Conforme uno crece, las cosas cambian. Todas y todos lo sabemos. No necesitamos decirlo. En cuanto a mí, probablemente, el primer momento cuando atestigüé de manera lúcida el cambio fue a la edad de 30 años. Recuerdo una serie de eventos que marcaron esa etapa nueva de la vida. Las cosas las experimentaba, las enfrentaba, de otro modo. A nivel de relaciones sociales, el entorno dio un giro. Según llegaba a los 31, los 32, los 33 años, todo cobraba una perspectiva diferente.
A esa edad, sin embargo, todavía estaba lejos de llegar al ritmo de vida presente a mis 40 años. A los 30, igual que a los 20, corría de un lugar a otro y no tenía tiempo para nada. Redactaba correos electrónicos uno tras otro y buscaba dejar cerradas todas las cosas sin punto de apertura. Me presionaba por mis compromisos académicos hasta el límite del delirio. Destruía lo construido, si parecía distanciarse de mi objetivo final. Una niebla, como la de Unamuno, entorpecía mi visión.
La serenidad se conquista con los años. En algún momento de la vida, uno se topa con la posibilidad de acoger un estado de ánimo distinto, menos atropellado. La vida contemplativa despierta. La corriente del mundo, eléctrica, vibrante, torna su entusiasmo fluorescente en un bienestar tenue. El alma sigue tendiendo a la acción, aunque distanciada del siglo.

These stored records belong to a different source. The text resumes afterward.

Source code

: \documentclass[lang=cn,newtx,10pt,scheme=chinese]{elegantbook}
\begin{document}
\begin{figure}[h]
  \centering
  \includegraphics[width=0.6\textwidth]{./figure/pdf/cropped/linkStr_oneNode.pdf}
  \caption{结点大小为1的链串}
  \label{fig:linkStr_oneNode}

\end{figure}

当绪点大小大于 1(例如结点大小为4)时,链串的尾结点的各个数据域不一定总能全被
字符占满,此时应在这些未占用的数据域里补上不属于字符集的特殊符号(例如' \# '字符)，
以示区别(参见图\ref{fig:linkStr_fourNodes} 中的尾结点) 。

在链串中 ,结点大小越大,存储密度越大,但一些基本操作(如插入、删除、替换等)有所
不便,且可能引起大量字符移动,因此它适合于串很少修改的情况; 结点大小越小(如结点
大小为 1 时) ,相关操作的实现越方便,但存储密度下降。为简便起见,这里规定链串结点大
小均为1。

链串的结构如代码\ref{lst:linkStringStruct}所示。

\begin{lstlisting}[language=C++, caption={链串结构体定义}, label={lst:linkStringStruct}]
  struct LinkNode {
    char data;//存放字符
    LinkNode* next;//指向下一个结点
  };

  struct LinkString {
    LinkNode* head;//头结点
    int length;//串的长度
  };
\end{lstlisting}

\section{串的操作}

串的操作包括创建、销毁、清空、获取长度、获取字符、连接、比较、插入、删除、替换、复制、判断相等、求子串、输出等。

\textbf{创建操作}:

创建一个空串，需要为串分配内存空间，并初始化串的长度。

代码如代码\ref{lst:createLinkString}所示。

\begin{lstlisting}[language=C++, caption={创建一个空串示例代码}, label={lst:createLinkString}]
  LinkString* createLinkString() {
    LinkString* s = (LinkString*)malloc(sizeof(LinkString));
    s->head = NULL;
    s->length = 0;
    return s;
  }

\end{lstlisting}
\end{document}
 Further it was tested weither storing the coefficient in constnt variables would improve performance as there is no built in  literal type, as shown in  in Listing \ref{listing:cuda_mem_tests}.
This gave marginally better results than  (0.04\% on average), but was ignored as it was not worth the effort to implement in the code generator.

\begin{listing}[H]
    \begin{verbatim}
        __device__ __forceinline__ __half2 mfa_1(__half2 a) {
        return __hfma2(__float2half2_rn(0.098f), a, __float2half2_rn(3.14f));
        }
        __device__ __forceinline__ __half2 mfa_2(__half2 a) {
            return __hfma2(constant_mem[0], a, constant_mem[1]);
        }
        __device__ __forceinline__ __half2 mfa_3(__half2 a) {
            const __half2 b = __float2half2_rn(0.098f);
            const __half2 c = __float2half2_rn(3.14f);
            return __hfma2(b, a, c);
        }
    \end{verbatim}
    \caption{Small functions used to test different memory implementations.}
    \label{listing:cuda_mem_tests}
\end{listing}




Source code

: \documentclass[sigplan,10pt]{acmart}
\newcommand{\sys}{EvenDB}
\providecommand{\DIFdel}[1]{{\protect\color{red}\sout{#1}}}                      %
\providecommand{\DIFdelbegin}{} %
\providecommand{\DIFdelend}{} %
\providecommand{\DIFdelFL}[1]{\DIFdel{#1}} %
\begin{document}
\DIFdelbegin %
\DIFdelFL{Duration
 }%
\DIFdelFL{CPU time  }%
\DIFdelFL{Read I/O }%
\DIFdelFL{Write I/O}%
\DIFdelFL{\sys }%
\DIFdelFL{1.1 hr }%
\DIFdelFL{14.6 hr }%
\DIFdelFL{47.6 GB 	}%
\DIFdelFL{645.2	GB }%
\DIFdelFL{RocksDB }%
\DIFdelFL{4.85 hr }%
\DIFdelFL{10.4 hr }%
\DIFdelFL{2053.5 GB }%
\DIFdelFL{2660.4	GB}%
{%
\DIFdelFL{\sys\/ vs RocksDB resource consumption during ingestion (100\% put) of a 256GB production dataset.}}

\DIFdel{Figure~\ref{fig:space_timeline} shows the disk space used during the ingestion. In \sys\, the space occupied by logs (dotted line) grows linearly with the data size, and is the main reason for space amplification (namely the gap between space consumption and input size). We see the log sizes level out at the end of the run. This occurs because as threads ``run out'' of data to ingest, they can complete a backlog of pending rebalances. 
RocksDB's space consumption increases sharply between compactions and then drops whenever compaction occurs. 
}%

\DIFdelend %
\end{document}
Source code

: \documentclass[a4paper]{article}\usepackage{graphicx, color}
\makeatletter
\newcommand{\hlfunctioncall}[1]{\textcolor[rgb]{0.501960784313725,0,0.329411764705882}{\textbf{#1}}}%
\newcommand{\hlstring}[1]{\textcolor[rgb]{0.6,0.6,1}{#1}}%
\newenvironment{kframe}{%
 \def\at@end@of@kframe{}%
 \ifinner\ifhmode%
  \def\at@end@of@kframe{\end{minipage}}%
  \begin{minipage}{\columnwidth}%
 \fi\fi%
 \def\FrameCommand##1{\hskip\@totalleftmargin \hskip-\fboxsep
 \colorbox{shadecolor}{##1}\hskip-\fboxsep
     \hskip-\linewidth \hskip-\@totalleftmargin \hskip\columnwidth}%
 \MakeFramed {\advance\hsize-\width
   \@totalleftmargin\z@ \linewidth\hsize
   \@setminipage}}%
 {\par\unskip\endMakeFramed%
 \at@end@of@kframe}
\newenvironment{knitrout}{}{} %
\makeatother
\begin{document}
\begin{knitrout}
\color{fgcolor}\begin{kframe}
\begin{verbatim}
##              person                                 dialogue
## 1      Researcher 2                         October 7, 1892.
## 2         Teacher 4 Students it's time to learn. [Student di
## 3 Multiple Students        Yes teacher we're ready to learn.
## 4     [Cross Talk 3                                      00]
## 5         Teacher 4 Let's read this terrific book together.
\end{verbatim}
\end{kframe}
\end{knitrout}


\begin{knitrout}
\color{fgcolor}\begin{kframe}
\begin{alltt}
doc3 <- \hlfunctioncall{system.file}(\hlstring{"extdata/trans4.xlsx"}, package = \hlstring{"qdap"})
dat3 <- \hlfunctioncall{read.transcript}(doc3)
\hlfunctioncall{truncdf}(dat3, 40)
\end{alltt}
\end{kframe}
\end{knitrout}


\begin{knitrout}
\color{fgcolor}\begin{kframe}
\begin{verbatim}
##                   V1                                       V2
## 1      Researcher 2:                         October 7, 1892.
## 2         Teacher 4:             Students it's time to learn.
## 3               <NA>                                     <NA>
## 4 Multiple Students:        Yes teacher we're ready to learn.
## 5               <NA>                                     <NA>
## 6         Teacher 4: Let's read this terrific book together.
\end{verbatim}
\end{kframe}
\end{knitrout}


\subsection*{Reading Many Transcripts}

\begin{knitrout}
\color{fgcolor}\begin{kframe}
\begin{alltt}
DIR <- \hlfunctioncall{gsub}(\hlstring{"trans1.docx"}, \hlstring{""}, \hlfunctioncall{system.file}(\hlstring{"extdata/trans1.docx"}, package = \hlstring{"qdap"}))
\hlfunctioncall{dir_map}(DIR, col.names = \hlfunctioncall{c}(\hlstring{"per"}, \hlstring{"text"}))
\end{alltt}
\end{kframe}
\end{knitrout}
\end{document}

En un poema inédito, menciono a una persona en un laberinto que deja su espada a los pies de un minotauro, sorprendido. Comúnmente, la lógica del éxito apunta a un ir más allá. Los ejemplos del día a día resultan obvios. La gente quiere likes, seguidores, subscriptores, etc. Desean el puesto 1. Es cierto, la competencia favorece el desarrollo humano. La realidad se construye añadiendo, no restando. Pero después de pasar —en palabras de San Juan de la Cruz— los bosques y espesuras, los fuertes y fronteras, a veces a los 40 años, llega la ocasión cuando solo se construye restando.
En mis paseos por el lago Xuanwu, en Nanjing, observo a la gente practicando distintas disciplinas. Muchos corren o caminan. No los menos, juegan badminton. Otros más practican Tai Chi o hacen malabarismo. Cuando las personas ejercitan la coreografia del Baduan Jin, se aprecia una actividad cultural deportiva arraigada en la identidad del espíritu chino miles de años atrás. En estos usos y costumbres carece de interés ninguna innovación excepcional, ningún rasgo de genio único e irrepetible. En cambio, cobra importancia la tradición, la identidad sostenida en el tiempo. La gente reproduce las costumbres de los antepasados, así como las costumbres las reproducirán las generaciones por venir.
Camino por el lago y las calles observando a las personas. Escucho sus palabras, miro sus gestos. Las veo andar en bicicleta. Conozco la moneda de 1 yuan. Sé que el color amarillo se reserva para los templos. Veo cómo funciona el metro y el tren. En una esquina cerca de casa, un grupo de personas se reúne con sus pajaritos en jaulas para ofrecerles un espacio de convivencia. Las jaulas, en ocasiones, tienen las puertas abiertas. A una hora temprana de la mañana, las nubes de vapor anuncian la venta de los panes y ravioles (baozi, jiaozi) y otros alimentos.
Probablemente, interpretando esto en clave literaria, no quede mal llamarlo poesía. Como en una pintura, contemplamos un pueblo milenario, suspendido un instante. En cuanto al ser humano en general, según lo han escrito autores como Dante, habiendo pasado la mitad del camino de la vida, la inconstancia de la edad anterior encontrará una constancia moderada en el mañana. La palabra ayer precipitada, impulsiva, sonará atemperada, templada, en un tono ni alto, ni bajo, ni sonriente, ni compungido. La palabra no guardará ninguna distancia con las cosas.